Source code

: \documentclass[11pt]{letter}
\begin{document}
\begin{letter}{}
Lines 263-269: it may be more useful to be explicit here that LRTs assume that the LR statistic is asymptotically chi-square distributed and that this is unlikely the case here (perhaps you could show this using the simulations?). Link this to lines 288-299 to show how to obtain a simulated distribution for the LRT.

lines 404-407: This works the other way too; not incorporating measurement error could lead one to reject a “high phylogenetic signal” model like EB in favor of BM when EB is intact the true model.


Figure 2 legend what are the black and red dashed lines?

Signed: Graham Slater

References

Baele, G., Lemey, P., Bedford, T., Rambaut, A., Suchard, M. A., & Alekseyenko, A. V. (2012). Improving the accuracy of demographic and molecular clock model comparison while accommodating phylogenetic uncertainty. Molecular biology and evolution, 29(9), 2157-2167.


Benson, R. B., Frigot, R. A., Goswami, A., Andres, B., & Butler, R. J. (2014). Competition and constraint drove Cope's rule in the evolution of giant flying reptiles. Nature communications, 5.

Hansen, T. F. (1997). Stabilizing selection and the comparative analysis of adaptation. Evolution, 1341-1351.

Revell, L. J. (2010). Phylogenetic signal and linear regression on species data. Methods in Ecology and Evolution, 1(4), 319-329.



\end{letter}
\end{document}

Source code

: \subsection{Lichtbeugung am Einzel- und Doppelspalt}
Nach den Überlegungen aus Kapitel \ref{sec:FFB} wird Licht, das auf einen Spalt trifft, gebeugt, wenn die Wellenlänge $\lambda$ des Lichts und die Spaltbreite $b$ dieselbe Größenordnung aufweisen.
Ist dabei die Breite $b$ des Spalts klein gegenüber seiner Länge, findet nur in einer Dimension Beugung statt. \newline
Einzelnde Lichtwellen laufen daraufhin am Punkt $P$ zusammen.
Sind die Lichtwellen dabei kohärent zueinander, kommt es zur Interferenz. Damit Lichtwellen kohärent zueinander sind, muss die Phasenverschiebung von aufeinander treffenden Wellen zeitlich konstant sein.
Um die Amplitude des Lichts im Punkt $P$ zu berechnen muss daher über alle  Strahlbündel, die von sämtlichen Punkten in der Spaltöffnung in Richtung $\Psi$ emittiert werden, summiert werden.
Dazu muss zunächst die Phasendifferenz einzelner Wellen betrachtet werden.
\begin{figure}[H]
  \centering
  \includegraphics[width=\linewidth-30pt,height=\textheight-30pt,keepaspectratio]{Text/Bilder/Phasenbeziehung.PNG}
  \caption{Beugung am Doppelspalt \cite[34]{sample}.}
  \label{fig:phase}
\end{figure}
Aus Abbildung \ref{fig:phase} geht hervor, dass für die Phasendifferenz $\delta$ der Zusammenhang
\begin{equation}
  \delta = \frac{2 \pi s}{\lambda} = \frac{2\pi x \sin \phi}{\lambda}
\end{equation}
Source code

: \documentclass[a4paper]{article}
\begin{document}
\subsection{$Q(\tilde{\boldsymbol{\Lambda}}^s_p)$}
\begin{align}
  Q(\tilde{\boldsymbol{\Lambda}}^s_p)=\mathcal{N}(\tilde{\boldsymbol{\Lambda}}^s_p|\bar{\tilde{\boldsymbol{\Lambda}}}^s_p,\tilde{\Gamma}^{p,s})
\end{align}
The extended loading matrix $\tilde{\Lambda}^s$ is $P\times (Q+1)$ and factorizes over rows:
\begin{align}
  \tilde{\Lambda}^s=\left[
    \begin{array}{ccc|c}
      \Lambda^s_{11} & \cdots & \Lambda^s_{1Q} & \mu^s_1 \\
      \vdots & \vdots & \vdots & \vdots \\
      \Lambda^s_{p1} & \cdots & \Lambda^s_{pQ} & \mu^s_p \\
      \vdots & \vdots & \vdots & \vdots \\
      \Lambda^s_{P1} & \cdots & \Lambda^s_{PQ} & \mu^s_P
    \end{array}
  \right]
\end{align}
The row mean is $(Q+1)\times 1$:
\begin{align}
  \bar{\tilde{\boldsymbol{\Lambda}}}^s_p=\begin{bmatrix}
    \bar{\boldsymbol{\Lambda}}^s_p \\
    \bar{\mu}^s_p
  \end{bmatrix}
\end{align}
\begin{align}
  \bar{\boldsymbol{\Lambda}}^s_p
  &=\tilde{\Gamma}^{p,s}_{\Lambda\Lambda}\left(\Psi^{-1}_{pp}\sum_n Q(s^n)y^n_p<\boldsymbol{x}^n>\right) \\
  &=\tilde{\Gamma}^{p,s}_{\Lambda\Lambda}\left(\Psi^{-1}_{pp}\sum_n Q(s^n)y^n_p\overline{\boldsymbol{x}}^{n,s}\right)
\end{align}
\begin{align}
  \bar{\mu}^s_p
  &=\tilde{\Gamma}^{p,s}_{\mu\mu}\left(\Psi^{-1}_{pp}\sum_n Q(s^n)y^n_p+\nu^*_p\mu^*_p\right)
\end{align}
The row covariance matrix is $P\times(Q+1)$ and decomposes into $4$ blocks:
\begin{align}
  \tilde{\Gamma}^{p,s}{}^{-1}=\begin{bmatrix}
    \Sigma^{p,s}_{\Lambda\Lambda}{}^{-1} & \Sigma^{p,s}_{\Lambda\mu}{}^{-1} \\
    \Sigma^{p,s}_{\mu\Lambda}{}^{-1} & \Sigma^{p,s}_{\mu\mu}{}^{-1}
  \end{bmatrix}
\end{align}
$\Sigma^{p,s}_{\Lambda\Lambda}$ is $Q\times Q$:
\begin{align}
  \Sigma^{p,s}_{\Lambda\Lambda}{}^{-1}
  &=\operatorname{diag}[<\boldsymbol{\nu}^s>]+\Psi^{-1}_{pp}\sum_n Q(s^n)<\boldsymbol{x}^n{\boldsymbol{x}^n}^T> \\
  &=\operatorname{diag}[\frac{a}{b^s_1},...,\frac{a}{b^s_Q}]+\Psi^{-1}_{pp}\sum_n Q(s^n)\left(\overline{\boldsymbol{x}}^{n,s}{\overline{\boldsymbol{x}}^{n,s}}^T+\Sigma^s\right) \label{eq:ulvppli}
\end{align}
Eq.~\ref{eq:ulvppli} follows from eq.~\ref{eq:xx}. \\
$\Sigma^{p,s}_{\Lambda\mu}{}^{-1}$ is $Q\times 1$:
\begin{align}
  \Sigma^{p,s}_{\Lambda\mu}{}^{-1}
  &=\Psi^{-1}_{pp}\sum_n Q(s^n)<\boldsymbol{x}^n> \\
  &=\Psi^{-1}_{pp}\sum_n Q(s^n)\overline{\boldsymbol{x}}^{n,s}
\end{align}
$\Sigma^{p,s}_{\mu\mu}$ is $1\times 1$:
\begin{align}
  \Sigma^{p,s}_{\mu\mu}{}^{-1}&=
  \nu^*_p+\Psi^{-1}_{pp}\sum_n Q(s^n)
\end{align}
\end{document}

----

■ TASK TO CARRY OUT
Print the data word for word.

■ EXERCISE ANSWER
Source code

: \documentclass[11pt]{letter}
\begin{document}
\begin{letter}{}
Lines 263-269: it may be more useful to be explicit here that LRTs assume that the LR statistic is asymptotically chi-square distributed and that this is unlikely the case here (perhaps you could show this using the simulations?). Link this to lines 288-299 to show how to obtain a simulated distribution for the LRT.

lines 404-407: This works the other way too; not incorporating measurement error could lead one to reject a “high phylogenetic signal” model like EB in favor of BM when EB is intact the true model.


Figure 2 legend what are the black and red dashed lines?

Signed: Graham Slater

References

Baele, G., Lemey, P., Bedford, T., Rambaut, A., Suchard, M. A., & Alekseyenko, A. V. (2012). Improving the accuracy of demographic and molecular clock model comparison while accommodating phylogenetic uncertainty. Molecular biology and evolution, 29(9), 2157-2167.


Benson, R. B., Frigot, R. A., Goswami, A., Andres, B., & Butler, R. J. (2014). Competition and constraint drove Cope's rule in the evolution of giant flying reptiles. Nature communications, 5.

Hansen, T. F. (1997). Stabilizing selection and the comparative analysis of adaptation. Evolution, 1341-1351.

Revell, L. J. (2010). Phylogenetic signal and linear regression on species data. Methods in Ecology and Evolution, 1(4), 319-329.



\end{letter}
\end{document}

Source code

: \subsection{Lichtbeugung am Einzel- und Doppelspalt}
Nach den Überlegungen aus Kapitel \ref{sec:FFB} wird Licht, das auf einen Spalt trifft, gebeugt, wenn die Wellenlänge $\lambda$ des Lichts und die Spaltbreite $b$ dieselbe Größenordnung aufweisen.
Ist dabei die Breite $b$ des Spalts klein gegenüber seiner Länge, findet nur in einer Dimension Beugung statt. \newline
Einzelnde Lichtwellen laufen daraufhin am Punkt $P$ zusammen.
Sind die Lichtwellen dabei kohärent zueinander, kommt es zur Interferenz. Damit Lichtwellen kohärent zueinander sind, muss die Phasenverschiebung von aufeinander treffenden Wellen zeitlich konstant sein.
Um die Amplitude des Lichts im Punkt $P$ zu berechnen muss daher über alle  Strahlbündel, die von sämtlichen Punkten in der Spaltöffnung in Richtung $\Psi$ emittiert werden, summiert werden.
Dazu muss zunächst die Phasendifferenz einzelner Wellen betrachtet werden.
\begin{figure}[H]
  \centering
  \includegraphics[width=\linewidth-30pt,height=\textheight-30pt,keepaspectratio]{Text/Bilder/Phasenbeziehung.PNG}
  \caption{Beugung am Doppelspalt \cite[34]{sample}.}
  \label{fig:phase}
\end{figure}
Aus Abbildung \ref{fig:phase} geht hervor, dass für die Phasendifferenz $\delta$ der Zusammenhang
\begin{equation}
  \delta = \frac{2 \pi s}{\lambda} = \frac{2\pi x \sin \phi}{\lambda}
\end{equation}
Source code

: \documentclass[a4paper]{article}
\begin{document}
\subsection{$Q(\tilde{\boldsymbol{\Lambda}}^s_p)$}
\begin{align}
  Q(\tilde{\boldsymbol{\Lambda}}^s_p)=\mathcal{N}(\tilde{\boldsymbol{\Lambda}}^s_p|\bar{\tilde{\boldsymbol{\Lambda}}}^s_p,\tilde{\Gamma}^{p,s})
\end{align}
The extended loading matrix $\tilde{\Lambda}^s$ is $P\times (Q+1)$ and factorizes over rows:
\begin{align}
  \tilde{\Lambda}^s=\left[
    \begin{array}{ccc|c}
      \Lambda^s_{11} & \cdots & \Lambda^s_{1Q} & \mu^s_1 \\
      \vdots & \vdots & \vdots & \vdots \\
      \Lambda^s_{p1} & \cdots & \Lambda^s_{pQ} & \mu^s_p \\
      \vdots & \vdots & \vdots & \vdots \\
      \Lambda^s_{P1} & \cdots & \Lambda^s_{PQ} & \mu^s_P
    \end{array}
  \right]
\end{align}
The row mean is $(Q+1)\times 1$:
\begin{align}
  \bar{\tilde{\boldsymbol{\Lambda}}}^s_p=\begin{bmatrix}
    \bar{\boldsymbol{\Lambda}}^s_p \\
    \bar{\mu}^s_p
  \end{bmatrix}
\end{align}
\begin{align}
  \bar{\boldsymbol{\Lambda}}^s_p
  &=\tilde{\Gamma}^{p,s}_{\Lambda\Lambda}\left(\Psi^{-1}_{pp}\sum_n Q(s^n)y^n_p<\boldsymbol{x}^n>\right) \\
  &=\tilde{\Gamma}^{p,s}_{\Lambda\Lambda}\left(\Psi^{-1}_{pp}\sum_n Q(s^n)y^n_p\overline{\boldsymbol{x}}^{n,s}\right)
\end{align}
\begin{align}
  \bar{\mu}^s_p
  &=\tilde{\Gamma}^{p,s}_{\mu\mu}\left(\Psi^{-1}_{pp}\sum_n Q(s^n)y^n_p+\nu^*_p\mu^*_p\right)
\end{align}
The row covariance matrix is $P\times(Q+1)$ and decomposes into $4$ blocks:
\begin{align}
  \tilde{\Gamma}^{p,s}{}^{-1}=\begin{bmatrix}
    \Sigma^{p,s}_{\Lambda\Lambda}{}^{-1} & \Sigma^{p,s}_{\Lambda\mu}{}^{-1} \\
    \Sigma^{p,s}_{\mu\Lambda}{}^{-1} & \Sigma^{p,s}_{\mu\mu}{}^{-1}
  \end{bmatrix}
\end{align}
$\Sigma^{p,s}_{\Lambda\Lambda}$ is $Q\times Q$:
\begin{align}
  \Sigma^{p,s}_{\Lambda\Lambda}{}^{-1}
  &=\operatorname{diag}[<\boldsymbol{\nu}^s>]+\Psi^{-1}_{pp}\sum_n Q(s^n)<\boldsymbol{x}^n{\boldsymbol{x}^n}^T> \\
  &=\operatorname{diag}[\frac{a}{b^s_1},...,\frac{a}{b^s_Q}]+\Psi^{-1}_{pp}\sum_n Q(s^n)\left(\overline{\boldsymbol{x}}^{n,s}{\overline{\boldsymbol{x}}^{n,s}}^T+\Sigma^s\right) \label{eq:ulvppli}
\end{align}
Eq.~\ref{eq:ulvppli} follows from eq.~\ref{eq:xx}. \\
$\Sigma^{p,s}_{\Lambda\mu}{}^{-1}$ is $Q\times 1$:
\begin{align}
  \Sigma^{p,s}_{\Lambda\mu}{}^{-1}
  &=\Psi^{-1}_{pp}\sum_n Q(s^n)<\boldsymbol{x}^n> \\
  &=\Psi^{-1}_{pp}\sum_n Q(s^n)\overline{\boldsymbol{x}}^{n,s}
\end{align}
$\Sigma^{p,s}_{\mu\mu}$ is $1\times 1$:
\begin{align}
  \Sigma^{p,s}_{\mu\mu}{}^{-1}&=
  \nu^*_p+\Psi^{-1}_{pp}\sum_n Q(s^n)
\end{align}
\end{document}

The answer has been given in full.